Crónicas de la peste XVI
Nada es menos espectacular que la peste y por su duración misma las grandes desgracias son monótonas. En el recuerdo de los que los han vivido, los días terribles de la peste no aparecen como una gran hoguera interminable y cruenta sino más bien como un ininterrumpido pisoteo que aplasta todo a su paso (La peste, Albert Camus).
Nuestra generación, que ha conocido paisajes y tiempos que no creeríais, unos maravillosos y siniestros otros, tiene ahora la fortuna de vivir en el corazón de la peste. En los últimos peldaños de la existencia, nos es concedido el derecho al laurel de la épica. Y además, como grupo de riesgo, en primera línea. Hay algo de exultante en esta circunstancia. A la espera de acontecimientos, el conscripto, recluido en la garita de su casa, busca el arrimo de algún amigo con el que pegar la hebra. La novela figura en las listas de recomendaciones para el entretenimiento enclaustrado y ha registrado un notable aumento de ventas. Para este reservista ocioso es una relectura medio siglo después del primer encuentro.

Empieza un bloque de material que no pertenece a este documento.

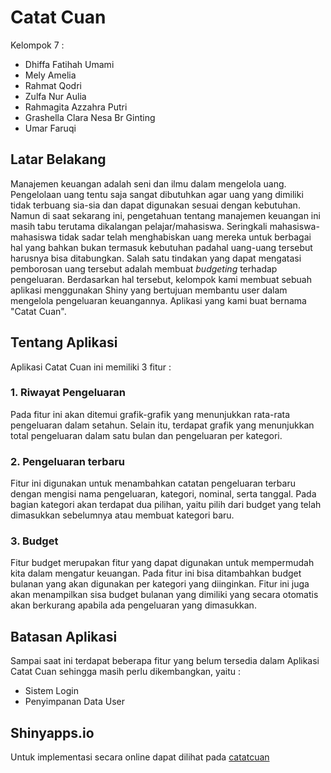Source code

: # Catat Cuan
Kelompok 7 :
- Dhiffa Fatihah Umami
- Mely Amelia
- Rahmat Qodri
- Zulfa Nur Aulia
- Rahmagita Azzahra Putri
- Grashella Clara Nesa Br Ginting
- Umar Faruqi

## Latar Belakang
Manajemen keuangan adalah seni dan ilmu dalam mengelola uang. Pengelolaan uang tentu saja sangat dibutuhkan agar uang yang dimiliki tidak terbuang sia-sia dan dapat digunakan sesuai dengan kebutuhan. Namun di saat sekarang ini, pengetahuan tentang manajemen keuangan ini masih tabu terutama dikalangan pelajar/mahasiswa. Seringkali mahasiswa-mahasiswa tidak sadar telah menghabiskan uang mereka untuk berbagai hal yang bahkan bukan termasuk kebutuhan padahal uang-uang tersebut harusnya bisa ditabungkan. Salah satu tindakan yang dapat mengatasi pemborosan uang tersebut adalah membuat _budgeting_ terhadap pengeluaran. Berdasarkan hal tersebut, kelompok kami membuat sebuah aplikasi menggunakan Shiny yang bertujuan membantu user dalam mengelola pengeluaran keuangannya. Aplikasi yang kami buat bernama "Catat Cuan".

## Tentang Aplikasi
Aplikasi Catat Cuan ini memiliki 3 fitur :
### 1. Riwayat Pengeluaran
Pada fitur ini akan ditemui grafik-grafik yang menunjukkan rata-rata pengeluaran dalam setahun. Selain itu, terdapat grafik yang menunjukkan total pengeluaran dalam satu bulan dan pengeluaran per kategori.

### 2. Pengeluaran terbaru
Fitur ini digunakan untuk menambahkan catatan pengeluaran terbaru dengan mengisi nama pengeluaran, kategori, nominal, serta tanggal. Pada bagian kategori akan terdapat dua pilihan, yaitu pilih dari budget yang telah dimasukkan sebelumnya atau membuat kategori baru.

### 3. Budget
Fitur budget merupakan fitur yang dapat digunakan untuk mempermudah kita dalam mengatur keuangan. Pada fitur ini bisa ditambahkan budget bulanan yang akan digunakan per kategori yang diinginkan. Fitur ini juga akan menampilkan sisa budget bulanan yang dimiliki yang secara otomatis akan berkurang apabila ada pengeluaran yang dimasukkan.

## Batasan Aplikasi
Sampai saat ini terdapat beberapa fitur yang belum tersedia dalam Aplikasi Catat Cuan sehingga masih perlu dikembangkan, yaitu :
- Sistem Login
- Penyimpanan Data User

## Shinyapps.io
Untuk implementasi secara online dapat dilihat pada [catatcuan](https://mlyamelia.shinyapps.io/catatcuan/)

Camus no vivió la peste. Hubo de documentarse sobre un episodio ocurrido un siglo antes en Orán, la ciudad norteafricana donde se sitúa la novela. La peste aquí es una alegoría que pone a prueba el temple de un puñado de caracteres y despliega un discurso moral sobre el sacrificio y el valor de la existencia cuando no esperamos recompensa trascendente en una circunstancia en la que reina la muerte, azarosa, proliferante, indiferente. El protagonista es un médico, Rieux, y el lector lo reconoce en los sanitarios que hoy luchan contra el virus, dos de los cuales han dado ya la vida, como el voluntario Tarrou, que se sumó sin esperanza a la lucha contra la peste impulsado por su radical rechazo a la pena de muerte. Camus escribió la novela a los treinta y, como toda su obra, es un documento de juventud sobre el rito de paso que te hace un hombre decente en un mundo ajeno y hostil. El lector de setenta reconoce con gratitud en sus páginas las emociones que le inflamaron en la primera remota lectura y vuelve a sentir la dicha imposible de la que estuvo enamorado.
En la novela, los rasgos y circunstancias de la peste son asombrosamente idénticos a los que experimentamos estos días. Es quizá el aspecto que más ha llamado la atención al lector viejo que sin duda no reparó en esta riqueza documental en su primera atolondrada lectura. Camus describe con precisión los tópicos de la peste en los mismos términos que hoy se nos ofrecen en el telediario: el inicial intento de eludir su gravedad, la improvisación de las medidas sanitarias, las estadísticas y la (ahora famosa) curva del contagio, el confinamiento de la ciudad y las tentativas para burlarlo, el cierre del comercio y el desplome de la economía, el contrabando y el mercado negro, la extenuación de los sanitarios, el penoso conteo de los fallecidos, la búsqueda de una vacuna (suero, en la novela), la esperanza de las primeras curaciones, incluso la noticia de un talismán contra la peste que bien podría ser el equivalente a nuestro papel higiénico: las pastillas de menta habían desaparecido de las farmacias porque muchas personas las llevaban en la boca para precaverse contra un contagio eventual. Y la experiencia más dolorosa: el gran sufrimiento de esta época, tanto el más general como el más profundo, era la separación, pero no es menos verdadero que este mismo sufrimiento perdía en tales circunstancias mucho de su patetismo.
No es fácil encontrar un libro que dé aliento y depare esperanza en dos ocasiones medio siglo distantes entre sí, pero este es uno de los pocos dones que nos hace la pandemia y hay que mostrarse agradecido. Camus, que también fue un resistente contra el fascismo, es nuestro amigo.